Three former Google employees have filed a lawsuit against the innovative technology company for alleged gender pay discrimination. Here is what we know about the case:
- The female employees were all employed by Google of California during the past four years.
- They are seeking a class-action status (the first of its kind against Google).
- With the suit, the employees hope to ensure fairness for current and future women employed by the company.
- The women claim that Google pays women less due to “systemic discrimination.”
- Plaintiff Kelly Ellis had previous experience as a software engineer prior to being hired by Google, she was assigned a Level 3 on Google’s software engineering team (a level usually assigned to new college graduates). A few weeks later, Google hired a male software engineer (with the same level of expertise) and assigned him to a (higher paying) Level 4.
- Despite that fact that she received stellar performance reviews, Google denied her a level promotion in the beginning. She eventually received the promotion, but by that time, her male cohorts were already way ahead of her career and pay-wise, thus furthering the gender pay gap.
- Another plaintiff in the case, Kelli Wisuri, says she was paid less for doing the same work as her male cohorts.
- In the suit, there is a US Department of Labor analysis of 21,000 Google employees during 2015. In the analysis, there is a clear disparity in compensation amongst female and male employees. In Google’s internal analysis, however, there was no disparity.

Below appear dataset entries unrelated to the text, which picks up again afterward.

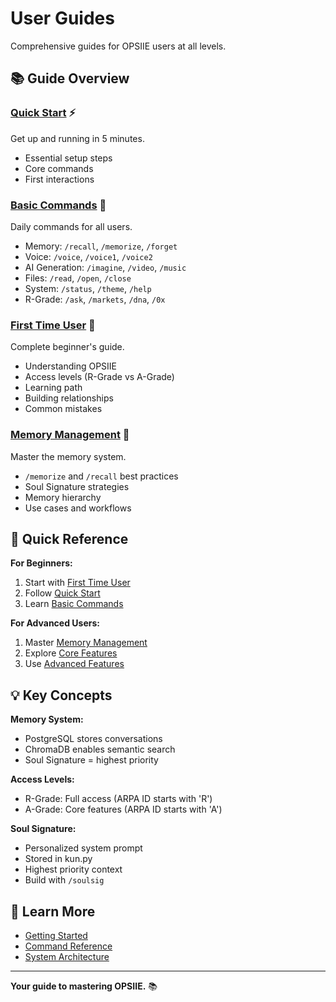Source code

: # User Guides

Comprehensive guides for OPSIIE users at all levels.

## 📚 Guide Overview

### [Quick Start](quick-start.md) ⚡
Get up and running in 5 minutes.
- Essential setup steps
- Core commands
- First interactions

### [Basic Commands](basic-commands.md) 📝
Daily commands for all users.
- Memory: `/recall`, `/memorize`, `/forget`
- Voice: `/voice`, `/voice1`, `/voice2`
- AI Generation: `/imagine`, `/video`, `/music`
- Files: `/read`, `/open`, `/close`
- System: `/status`, `/theme`, `/help`
- R-Grade: `/ask`, `/markets`, `/dna`, `/0x`

### [First Time User](first-time-user.md) 👋
Complete beginner's guide.
- Understanding OPSIIE
- Access levels (R-Grade vs A-Grade)
- Learning path
- Building relationships
- Common mistakes

### [Memory Management](memory-management.md) 🧠
Master the memory system.
- `/memorize` and `/recall` best practices
- Soul Signature strategies
- Memory hierarchy
- Use cases and workflows

## 🎯 Quick Reference

**For Beginners:**
1. Start with [First Time User](first-time-user.md)
2. Follow [Quick Start](quick-start.md)
3. Learn [Basic Commands](basic-commands.md)

**For Advanced Users:**
1. Master [Memory Management](memory-management.md)
2. Explore [Core Features](../core-features/README.md)
3. Use [Advanced Features](../advanced-features/README.md)

## 💡 Key Concepts

**Memory System:**
- PostgreSQL stores conversations
- ChromaDB enables semantic search
- Soul Signature = highest priority

**Access Levels:**
- R-Grade: Full access (ARPA ID starts with 'R')
- A-Grade: Core features (ARPA ID starts with 'A')

**Soul Signature:**
- Personalized system prompt
- Stored in kun.py
- Highest priority context
- Build with `/soulsig`

## 📖 Learn More

- [Getting Started](../getting-started/installation.md)
- [Command Reference](../api-reference/command-reference.md)
- [System Architecture](../system-architecture/core-components.md)

---

**Your guide to mastering OPSIIE.** 📚
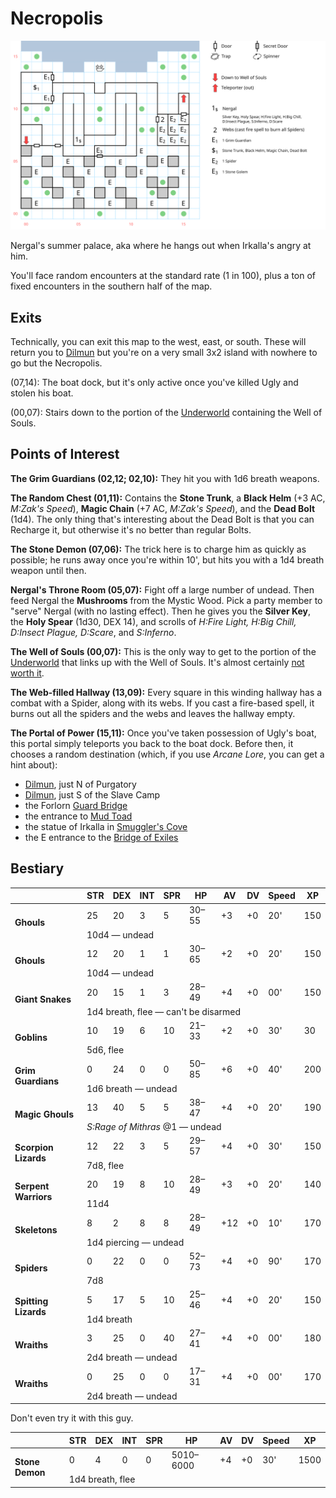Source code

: # Necropolis

[![map](necropolis.svg)](necropolis.svg)

Nergal's summer palace, aka where he hangs out when Irkalla's angry at him.

You'll face random encounters at the standard rate (1 in 100), plus a ton of fixed encounters in the southern half of the map.

## Exits

Technically, you can exit this map to the west, east, or south. These will return you to [Dilmun](dilmun.md) but you're on a very small 3x2 island with nowhere to go but the Necropolis.

(07,14): The boat dock, but it's only active once you've killed Ugly and stolen his boat.

(00,07): Stairs down to the portion of the [Underworld](magan-underworld.md) containing the Well of Souls.

## Points of Interest

**The Grim Guardians (02,12; 02,10):** They hit you with 1d6 breath weapons.

**The Random Chest (01,11):** Contains the **Stone Trunk**, a **Black Helm** (+3 AC, *M:Zak's Speed*), **Magic Chain** (+7 AC, *M:Zak's Speed*), and the **Dead Bolt** (1d4). The only thing that's interesting about the Dead Bolt is that you can Recharge it, but otherwise it's no better than regular Bolts.

**The Stone Demon (07,06):** The trick here is to charge him as quickly as possible; he runs away once you're within 10', but hits you with a 1d4 breath weapon until then.

**Nergal's Throne Room (05,07):** Fight off a large number of undead. Then feed Nergal the **Mushrooms** from the Mystic Wood. Pick a party member to "serve" Nergal (with no lasting effect). Then he gives you the **Silver Key**, the **Holy Spear** (1d30, DEX 14), and scrolls of *H:Fire Light, H:Big Chill, D:Insect Plague, D:Scare*, and *S:Inferno*.

**The Well of Souls (00,07):** This is the only way to get to the portion of the [Underworld](magan-underworld.md) that links up with the Well of Souls. It's almost certainly [not worth it](../README.md#resurrecting-dead-characters).

**The Web-filled Hallway (13,09):** Every square in this winding hallway has a combat with a Spider, along with its webs. If you cast a fire-based spell, it burns out all the spiders and the webs and leaves the hallway empty.

**The Portal of Power (15,11):** Once you've taken possession of Ugly's boat, this portal simply teleports you back to the boat dock. Before then, it chooses a random destination (which, if you use *Arcane Lore*, you can get a hint about):

- [Dilmun](dilmun.md), just N of Purgatory
- [Dilmun](dilmun.md), just S of the Slave Camp
- the Forlorn [Guard Bridge](guard-bridge-1.md)
- the entrance to [Mud Toad](mud-toad.md)
- the statue of Irkalla in [Smuggler's Cove](smugglers-cove.md)
- the E entrance to the [Bridge of Exiles](bridge-of-exiles.md)

## Bestiary

<table>
  <thead>
    <tr>
      <th></th>
      <th>STR</th>
      <th>DEX</th>
      <th>INT</th>
      <th>SPR</th>
      <th>HP</th>
      <th>AV</th>
      <th>DV</th>
      <th>Speed</th>
      <th>XP</th>
    </tr>
  </thead>
  <tbody>
    <tr>
      <td rowspan=2><b>Ghouls</b></td>
      <td class="c">25</td>
      <td class="c">20</td>
      <td class="c">3</td>
      <td class="c">5</td>
      <td class="c">30&ndash;55</td>
      <td class="c">+3</td>
      <td class="c">+0</td>
      <td class="c">20'</td>
      <td class="c">150</td>
    </tr><tr>
      <td colspan=9>10d4 — undead</td>
    </tr><tr>
      <td rowspan=2><b>Ghouls</b></td>
      <td class="c">12</td>
      <td class="c">20</td>
      <td class="c">1</td>
      <td class="c">1</td>
      <td class="c">30&ndash;65</td>
      <td class="c">+2</td>
      <td class="c">+0</td>
      <td class="c">20'</td>
      <td class="c">150</td>
    </tr><tr>
      <td colspan=9>10d4 — undead</td>
    </tr><tr>
      <td rowspan=2><b>Giant Snakes</b></td>
      <td class="c">20</td>
      <td class="c">15</td>
      <td class="c">1</td>
      <td class="c">3</td>
      <td class="c">28&ndash;49</td>
      <td class="c">+4</td>
      <td class="c">+0</td>
      <td class="c">00'</td>
      <td class="c">150</td>
    </tr><tr>
      <td colspan=9>1d4 breath, flee — can't be disarmed</td>
    </tr><tr>
      <td rowspan=2><b>Goblins</b></td>
      <td class="c">10</td>
      <td class="c">19</td>
      <td class="c">6</td>
      <td class="c">10</td>
      <td class="c">21&ndash;33</td>
      <td class="c">+2</td>
      <td class="c">+0</td>
      <td class="c">30'</td>
      <td class="c">30</td>
    </tr><tr>
      <td colspan=9>5d6, flee</td>
    </tr><tr>
      <td rowspan=2><b>Grim Guardians</b></td>
      <td class="c">0</td>
      <td class="c">24</td>
      <td class="c">0</td>
      <td class="c">0</td>
      <td class="c">50&ndash;85</td>
      <td class="c">+6</td>
      <td class="c">+0</td>
      <td class="c">40'</td>
      <td class="c">200</td>
    </tr><tr>
      <td colspan=9>1d6 breath — undead</td>
    </tr><tr>
      <td rowspan=2><b>Magic Ghouls</b></td>
      <td class="c">13</td>
      <td class="c">40</td>
      <td class="c">5</td>
      <td class="c">5</td>
      <td class="c">38&ndash;47</td>
      <td class="c">+4</td>
      <td class="c">+0</td>
      <td class="c">20'</td>
      <td class="c">190</td>
    </tr><tr>
      <td colspan=9><i>S:Rage of Mithras</i> @1 — undead</td>
    </tr><tr>
      <td rowspan=2><b>Scorpion Lizards</b></td>
      <td class="c">12</td>
      <td class="c">22</td>
      <td class="c">3</td>
      <td class="c">5</td>
      <td class="c">29&ndash;57</td>
      <td class="c">+4</td>
      <td class="c">+0</td>
      <td class="c">30'</td>
      <td class="c">150</td>
    </tr><tr>
      <td colspan=9>7d8, flee</td>
    </tr><tr>
      <td rowspan=2><b>Serpent Warriors</b></td>
      <td class="c">20</td>
      <td class="c">19</td>
      <td class="c">8</td>
      <td class="c">10</td>
      <td class="c">28&ndash;49</td>
      <td class="c">+3</td>
      <td class="c">+0</td>
      <td class="c">20'</td>
      <td class="c">140</td>
    </tr><tr>
      <td colspan=9>11d4</td>
    </tr><tr>
      <td rowspan=2><b>Skeletons</b></td>
      <td class="c">8</td>
      <td class="c">2</td>
      <td class="c">8</td>
      <td class="c">8</td>
      <td class="c">28&ndash;49</td>
      <td class="c">+12</td>
      <td class="c">+0</td>
      <td class="c">10'</td>
      <td class="c">170</td>
    </tr><tr>
      <td colspan=9>1d4 piercing — undead</td>
    </tr><tr>
      <td rowspan=2><b>Spiders</b></td>
      <td class="c">0</td>
      <td class="c">22</td>
      <td class="c">0</td>
      <td class="c">0</td>
      <td class="c">52&ndash;73</td>
      <td class="c">+4</td>
      <td class="c">+0</td>
      <td class="c">90'</td>
      <td class="c">170</td>
    </tr><tr>
      <td colspan=9>7d8</td>
    </tr><tr>
      <td rowspan=2><b>Spitting Lizards</b></td>
      <td class="c">5</td>
      <td class="c">17</td>
      <td class="c">5</td>
      <td class="c">10</td>
      <td class="c">25&ndash;46</td>
      <td class="c">+4</td>
      <td class="c">+0</td>
      <td class="c">20'</td>
      <td class="c">150</td>
    </tr><tr>
      <td colspan=9>1d4 breath</td>
    </tr><tr>
      <td rowspan=2><b>Wraiths</b></td>
      <td class="c">3</td>
      <td class="c">25</td>
      <td class="c">0</td>
      <td class="c">40</td>
      <td class="c">27&ndash;41</td>
      <td class="c">+4</td>
      <td class="c">+0</td>
      <td class="c">00'</td>
      <td class="c">180</td>
    </tr><tr>
      <td colspan=9>2d4 breath — undead</td>
    </tr><tr>
      <td rowspan=2><b>Wraiths</b></td>
      <td class="c">0</td>
      <td class="c">25</td>
      <td class="c">0</td>
      <td class="c">0</td>
      <td class="c">17&ndash;31</td>
      <td class="c">+4</td>
      <td class="c">+0</td>
      <td class="c">00'</td>
      <td class="c">170</td>
    </tr><tr>
      <td colspan=9>2d4 breath — undead</td>
    </tr>
  </tbody>
</table>

Don't even try it with this guy.

<table>
  <thead>
    <tr>
      <th></th>
      <th>STR</th>
      <th>DEX</th>
      <th>INT</th>
      <th>SPR</th>
      <th>HP</th>
      <th>AV</th>
      <th>DV</th>
      <th>Speed</th>
      <th>XP</th>
    </tr>
  </thead>
  <tbody>
    <tr>
      <td rowspan=2><b>Stone Demon</b></td>
      <td class="c">0</td>
      <td class="c">4</td>
      <td class="c">0</td>
      <td class="c">0</td>
      <td class="c">5010&ndash;6000</td>
      <td class="c">+4</td>
      <td class="c">+0</td>
      <td class="c">30'</td>
      <td class="c">1500</td>
    </tr><tr>
      <td colspan=9>1d4 breath, flee</td>
    </tr>
  </tbody>
</table>
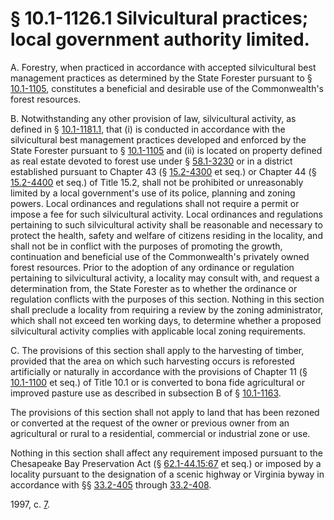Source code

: # § 10.1-1126.1 Silvicultural practices; local government authority limited.

<p>A. Forestry, when practiced in accordance with accepted silvicultural best management practices as determined by the State Forester pursuant to § <a href='http://law.lis.virginia.gov/vacode/10.1-1105/'>10.1-1105</a>, constitutes a beneficial and desirable use of the Commonwealth's forest resources.</p><p>B. Notwithstanding any other provision of law, silvicultural activity, as defined in § <a href='http://law.lis.virginia.gov/vacode/10.1-1181.1/'>10.1-1181.1</a>, that (i) is conducted in accordance with the silvicultural best management practices developed and enforced by the State Forester pursuant to § <a href='http://law.lis.virginia.gov/vacode/10.1-1105/'>10.1-1105</a> and (ii) is located on property defined as real estate devoted to forest use under § <a href='http://law.lis.virginia.gov/vacode/58.1-3230/'>58.1-3230</a> or in a district established pursuant to Chapter 43 (§ <a href='http://law.lis.virginia.gov/vacode/15.2-4300/'>15.2-4300</a> et seq.) or Chapter 44 (§ <a href='http://law.lis.virginia.gov/vacode/15.2-4400/'>15.2-4400</a> et seq.) of Title 15.2, shall not be prohibited or unreasonably limited by a local government's use of its police, planning and zoning powers. Local ordinances and regulations shall not require a permit or impose a fee for such silvicultural activity. Local ordinances and regulations pertaining to such silvicultural activity shall be reasonable and necessary to protect the health, safety and welfare of citizens residing in the locality, and shall not be in conflict with the purposes of promoting the growth, continuation and beneficial use of the Commonwealth's privately owned forest resources. Prior to the adoption of any ordinance or regulation pertaining to silvicultural activity, a locality may consult with, and request a determination from, the State Forester as to whether the ordinance or regulation conflicts with the purposes of this section. Nothing in this section shall preclude a locality from requiring a review by the zoning administrator, which shall not exceed ten working days, to determine whether a proposed silvicultural activity complies with applicable local zoning requirements.</p><p>C. The provisions of this section shall apply to the harvesting of timber, provided that the area on which such harvesting occurs is reforested artificially or naturally in accordance with the provisions of Chapter 11 (§ <a href='http://law.lis.virginia.gov/vacode/10.1-1100/'>10.1-1100</a> et seq.) of Title 10.1 or is converted to bona fide agricultural or improved pasture use as described in subsection B of § <a href='http://law.lis.virginia.gov/vacode/10.1-1163/'>10.1-1163</a>.</p><p>The provisions of this section shall not apply to land that has been rezoned or converted at the request of the owner or previous owner from an agricultural or rural to a residential, commercial or industrial zone or use.</p><p>Nothing in this section shall affect any requirement imposed pursuant to the Chesapeake Bay Preservation Act (§ <a href='http://law.lis.virginia.gov/vacode/62.1-44.15:67/'>62.1-44.15:67</a> et seq.) or imposed by a locality pursuant to the designation of a scenic highway or Virginia byway in accordance with §§ <a href='http://law.lis.virginia.gov/vacode/33.2-405/'>33.2-405</a> through <a href='http://law.lis.virginia.gov/vacode/33.2-408/'>33.2-408</a>.</p><p>1997, c. <a href='http://lis.virginia.gov/cgi-bin/legp604.exe?971+ful+CHAP0007'>7</a>.</p>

Back in April (on “Equal Pay Day”) Google made the bold claim that it had “closed the gender pay gap globally.” According to the three plaintiffs, however, this announcement seems more like a PR stunt than the actual truth.
A female spokesperson for Google assures that the accusations are without merit. She claims that job levels and promotions are “determined through rigorous hiring and promotion committees, and must pass multiples level of review.” She also ensures that Google has many systems in place that makes sure employees are paid fairly.
Taking into account all the recent discrimination cases surfacing from the tech industry, what do you think?